99 crabs stuff themselves into the bucket of a Mute City that has been widened just enough to make the mechanics trivial when in a breakaway, and yet still tight enough that the main pack racing may as well be done with marbles, as you bounce down straightaways five wide that at best can handle 3 wide.

It is so very very stupid, and to play and even appreciate F-zero 99 you really need to bring yourself down to it's level. This is not a place of honor, where calculated decisions and mechanical skill decides whether you win. This is as close to a simulation of the middle ground between being a pachinko ball as there will ever be. And that, in it's own way, is kinda remarkable. As 99 people step into a 2.5 minute race, you personally get to witness and participate in the net wastage of 4 man hours. I have won a game of this and I fundementally thought i drove way worse in it than a race I came 70th in. I cannot overstate what a clusterfuck it is.

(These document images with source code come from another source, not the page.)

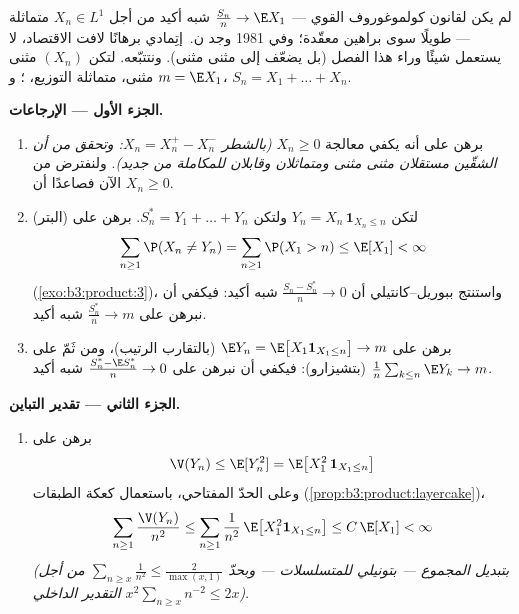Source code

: \begin{problem}
\label{pb:b3:probability:1}
لم يكن لقانون كولموغوروف القوي --- $\frac{S_n}n \to \E X_1$ شبه أكيد من أجل
$X_n \in L^1$  متماثلة --- طويلًا سوى براهين معقّدة؛
وفي 1981 وجد ن.~إتِمادي برهانًا لافت الاقتصاد، لا يستعمل شيئًا
وراء هذا الفصل (بل يضعّف  إلى  مثنى مثنى).
ونتتبّعه. لتكن $(X_n)$  مثنى مثنى، متماثلة التوزيع،
؛ و $m = \E X_1$، $S_n = X_1 + \dots + X_n$.

\medskip
\noindent\textbf{الجزء الأول --- الإرجاعات.}
\begin{enumerate}
  \item برهن على أنه يكفي معالجة $X_n \geq 0$ \emph{(بالشطر
        $X_n = X_n^+ - X_n^-$: وتحقق من أن الشقّين مستقلان مثنى مثنى
        ومتماثلان وقابلان للمكاملة من جديد)}. ولنفترض من الآن
        فصاعدًا أن $X_n \geq 0$.
  \item (البتر) لتكن $Y_n = X_n\,\mathbf 1_{X_n \leq n}$ ولتكن $S_n^* = Y_1 + \dots + Y_n$. برهن على
        \[
        \sum_{n\geq1}\P(X_n \neq Y_n) =
        \sum_{n\geq1}\P(X_1 > n) \leq \E[X_1] < \infty
        \]
        (\cref{exo:b3:product:3})، واستنتج ببوريل--كانتيلي أن $\frac{S_n - S_n^*}{n} \to 0$ شبه
        أكيد: فيكفي أن نبرهن على $\frac{S^*_n}n \to m$ شبه أكيد.
  \item برهن على $\E Y_n = \E\bigl[X_1\mathbf 1_{X_1\leq
        n}\bigr] \to m$ (بالتقارب الرتيب)، ومن ثَمّ على
        $\frac1n\sum_{k\leq n}\E Y_k \to m$ (بتشيزارو): فيكفي أن نبرهن على $\frac{S_n^* - \E S_n^*}{n} \to 0$ شبه
        أكيد.
\end{enumerate}

\medskip
\noindent\textbf{الجزء الثاني --- تقدير التباين.}
\begin{enumerate}[resume]
  \item برهن على
        \[
        \V(Y_n) \leq \E[Y_n^2] = \E\bigl[X_1^2\,\mathbf
        1_{X_1 \leq n}\bigr]
        \]
        وعلى الحدّ المفتاحي، باستعمال كعكة الطبقات
        (\cref{prop:b3:product:layercake})،
        \[
        \sum_{n\geq1}\frac{\V(Y_n)}{n^2}
        \leq \sum_{n\geq1}\frac1{n^2}\,
        \E\bigl[X_1^2\mathbf 1_{X_1\leq n}\bigr]
        \leq C\,\E[X_1] < \infty
        \]
        \emph{(بتبديل المجموع  --- بتونيلي للمتسلسلات
        --- وبحدّ $\sum_{n \geq
        x}\frac1{n^2} \leq \frac2{\max(x,1)}$ من أجل التقدير الداخلي $x^2\sum_{n\geq x}n^{-2} \leq 2x$)}.
\end{enumerate}


\end{problem}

There are some thought out elements, granted. F zero's boost system being so perilous works remarkably well for 99, as you're encouraged to push your luck as far as you can possibly take it if you want to win, which leads to even more chaotic and swingy final laps where half the field will probably just die. It does have the effect htat you can basically place well in every race just by trundling about at extremely low risk though, which is a bit lame. The comeback mechanics, which are absurdly neccessary as otherwise any early breakaway would win by a mile, are probably too powerful but as I mentioned, this is not a game for anyone serious so somehow more madness is appreciated.

F-Zero 99 is so cursed that it kinda loops back to being fun. A cynical repackaging of thing you like chasing a trend that died a good 3 or 4 years ago, somehow has less content than the Threadbare snes Original, fucks up the gameplay, and feels like it wasnt ever tested with the full player count. I'd say it was the most disposable game ever made if it werent for that last of these nintendo BRs being literally born to be in service for like 3 months.

I don't hate it. It's quite clearly terrible and pointless and a giant waste of time for everyone involved, and is at best kinda fun, but there is some art in that. When you're all in the brain melter together, you have to laugh, or you'll cry.